The sixth season of the American television drama series Mad Men premiered on April 7, 2013, with a two-hour episode and concluded on June 23, 2013. It consisted of thirteen episodes, each running for approximately 48 minutes. AMC broadcast the sixth season on Sundays at 10:00 pm (ET) in the United States. The season premiered in the UK on Sky Atlantic on April 10, 2013. The sixth season was released on DVD and Blu-ray in region 1 on November 5, 2013. Season six takes place between December 1967 and November 1968, with characters struggling to adjust to the changing office dynamics based on the counterculture movement.

Cast

Main cast
Jon Hamm as Don Draper
Elisabeth Moss as Peggy Olson
Vincent Kartheiser as Pete Campbell
January Jones as Betty Francis
Christina Hendricks as Joan Harris
Aaron Staton as Ken Cosgrove
Rich Sommer as Harry Crane
Kiernan Shipka as Sally Draper
Jessica Paré as Megan Draper
Kevin Rahm as Ted Chaough
Christopher Stanley as Henry Francis
Jay R. Ferguson as Stan Rizzo
Ben Feldman as Michael Ginsberg
Mason Vale Cotton as Bobby Draper
Robert Morse as Bert Cooper
John Slattery as Roger Sterling

Recurring cast

Guest stars
Talia Balsam as Mona Sterling
Pamela Dunlap as Pauline Francis
Peyton List as Jane Sterling
Joe O'Connor as Tom Vogel
Julia Ormond as Marie Calvet
Danny Strong as Danny Siegel
Marten Holden Weiner as Glen Bishop
Ray Wise as Ed Baxter

Episodes

Production and writing
Matthew Weiner and the rest of the writers began work on the sixth season in July 2012. Principal photography for the sixth season began in October 2012. Cast members John Slattery and Jon Hamm each again directed episodes this season; Slattery directed two, while Hamm directed one episode. Slattery had previously directed three episodes for the series, while Hamm made his directorial debut in season five with the episode "Tea Leaves". The two-hour premiere had portions shot on-location in Hawaii. Weiner commented on the structure of the premiere, saying, "it's really constructed like a film. It is its own story and hopefully it foreshadows the rest of the season." Weiner said regarding the final 26 episodes of the series, "I can feel the end coming. I also felt like I'm not going to do 13 episodes of set-up; it should set itself up as it goes, as it always does." Executive producers and writing team Andre Jacquemetton and Maria Jacquemetton, the only writers besides Weiner to be on the writing staff for every season, departed the series after the conclusion of the sixth season to develop new projects.

Crew
Series creator Matthew Weiner also served as showrunner and executive producer, and is credited as a writer on 11 of the 13 episodes of the season, often co-writing the episodes with another writer. Erin Levy was promoted to producer and wrote two episodes. Semi Chellas was promoted to supervising producer and wrote two episodes. Janet Leahy was promoted to executive producer and wrote one episode. Writing team Andre Jacquemetton and Maria Jacquemetton continued as executive producers and co-wrote one episode together. Jonathan Igla was promoted to story editor and wrote one episode. New additions to the writing staff included co-producer Tom Smuts; staff writer Jason Grote and Carly Wray, who served as an assistant to the writers.

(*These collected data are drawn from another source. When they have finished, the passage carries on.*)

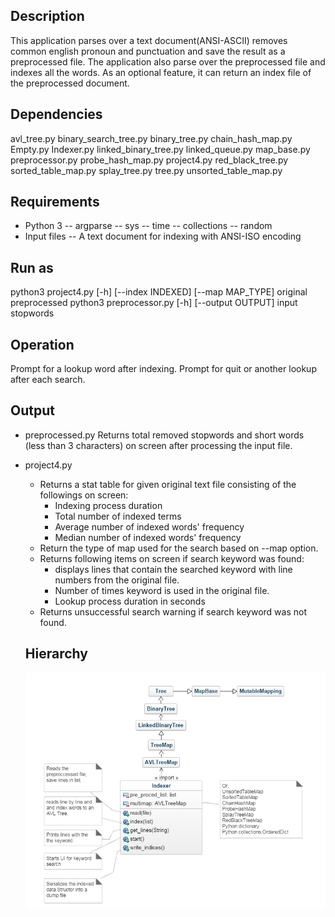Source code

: Description
-----
This application parses over a text document(ANSI-ASCII) removes common english
pronoun and punctuation and save the result as a preprocessed file.
The application also parse over the preprocessed file and indexes
all the words. As an optional feature, it can return an index file of the
preprocessed document.

Dependencies
-----
avl_tree.py
binary_search_tree.py
binary_tree.py
chain_hash_map.py
Empty.py
Indexer.py
linked_binary_tree.py
linked_queue.py
map_base.py
preprocessor.py
probe_hash_map.py
project4.py
red_black_tree.py
sorted_table_map.py
splay_tree.py
tree.py
unsorted_table_map.py

Requirements
-----
- Python 3
    -- argparse
    -- sys
    -- time
    -- collections
    -- random
- Input files
    -- A text document for indexing with ANSI-ISO encoding

Run as
-----
python3 project4.py [-h] [--index  INDEXED] [--map MAP_TYPE] original preprocessed
python3 preprocessor.py [-h] [--output OUTPUT] input stopwords

Operation
-----
Prompt for a lookup word after indexing.
Prompt for quit or another lookup after each search.

Output
-----
- preprocessed.py
    Returns total removed stopwords and short words (less than 3 characters)
    on screen after processing the input file.
- project4.py
    - Returns a stat table for given original text file consisting of the
      followings on screen:
        - Indexing process duration
        - Total number of indexed terms
        - Average number of indexed words' frequency
        - Median number of indexed words' frequency
    - Return the type of map used for the search based on --map option.
    - Returns following items on screen if search keyword was found:
        - displays lines that contain the searched keyword with line numbers
         from the original file.
        - Number of times keyword is used in the original file.
        - Lookup process duration in seconds
    - Returns unsuccessful search warning if search keyword was not found.
    
  Hierarchy
  -----
  ![](Indexer.PNG)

Scott Hornbacher, Michael Uppendahl, Jennifer Getzinger, John Slattery, and Phil Abraham each directed two episodes for the season. The remaining episodes were directed by cast member Jon Hamm, cinematographer Christopher Manley, and series creator Matthew Weiner, who directs each season finale.

Reception

Critical response
The sixth season of Mad Men received widespread critical acclaim. Review aggregator Rotten Tomatoes reports that 97% of 38 critics have given the season a positive review. The site's consensus is: "The passage of time has done little to dull Mad Men'''s rich cast of characters, who continue to confound." On Metacritic, the sixth season scored an 88 out of 100 based on 28 reviews, indicating "universal acclaim". 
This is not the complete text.